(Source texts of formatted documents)
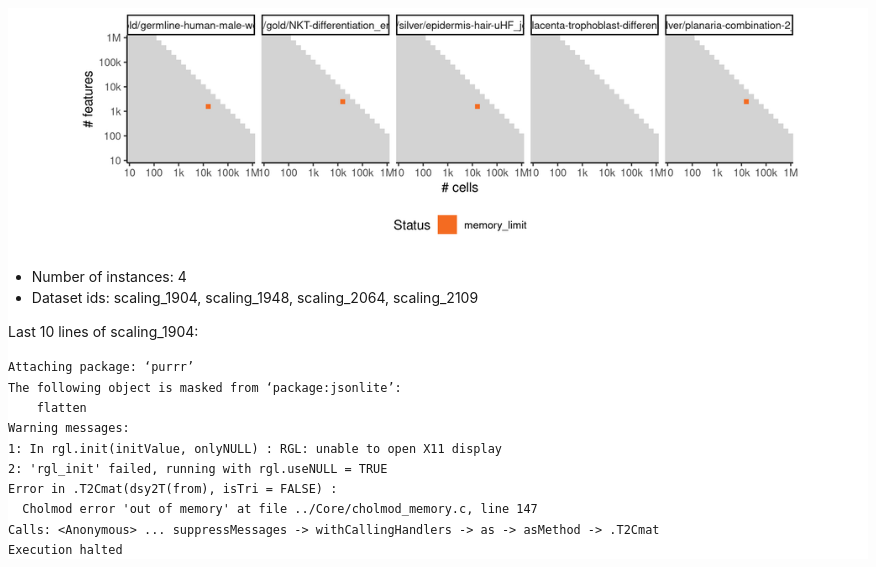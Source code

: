 ![Cluster plot](error_class_plots/merlot_memory_limit_3.png)

 * Number of instances: 4
 * Dataset ids: scaling_1904, scaling_1948, scaling_2064, scaling_2109

Last 10 lines of scaling_1904:
```
Attaching package: ‘purrr’
The following object is masked from ‘package:jsonlite’:
    flatten
Warning messages:
1: In rgl.init(initValue, onlyNULL) : RGL: unable to open X11 display
2: 'rgl_init' failed, running with rgl.useNULL = TRUE 
Error in .T2Cmat(dsy2T(from), isTri = FALSE) : 
  Cholmod error 'out of memory' at file ../Core/cholmod_memory.c, line 147
Calls: <Anonymous> ... suppressMessages -> withCallingHandlers -> as -> asMethod -> .T2Cmat
Execution halted
```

> Work instructions
Copy all the records word for word and keep the pictures out.

> Answer space
Source code

: ![Cluster plot](error_class_plots/merlot_memory_limit_3.png)

 * Number of instances: 4
 * Dataset ids: scaling_1904, scaling_1948, scaling_2064, scaling_2109

Last 10 lines of scaling_1904:
```
Attaching package: ‘purrr’
The following object is masked from ‘package:jsonlite’:
    flatten
Warning messages:
1: In rgl.init(initValue, onlyNULL) : RGL: unable to open X11 display
2: 'rgl_init' failed, running with rgl.useNULL = TRUE 
Error in .T2Cmat(dsy2T(from), isTri = FALSE) : 
  Cholmod error 'out of memory' at file ../Core/cholmod_memory.c, line 147
Calls: <Anonymous> ... suppressMessages -> withCallingHandlers -> as -> asMethod -> .T2Cmat
Execution halted
```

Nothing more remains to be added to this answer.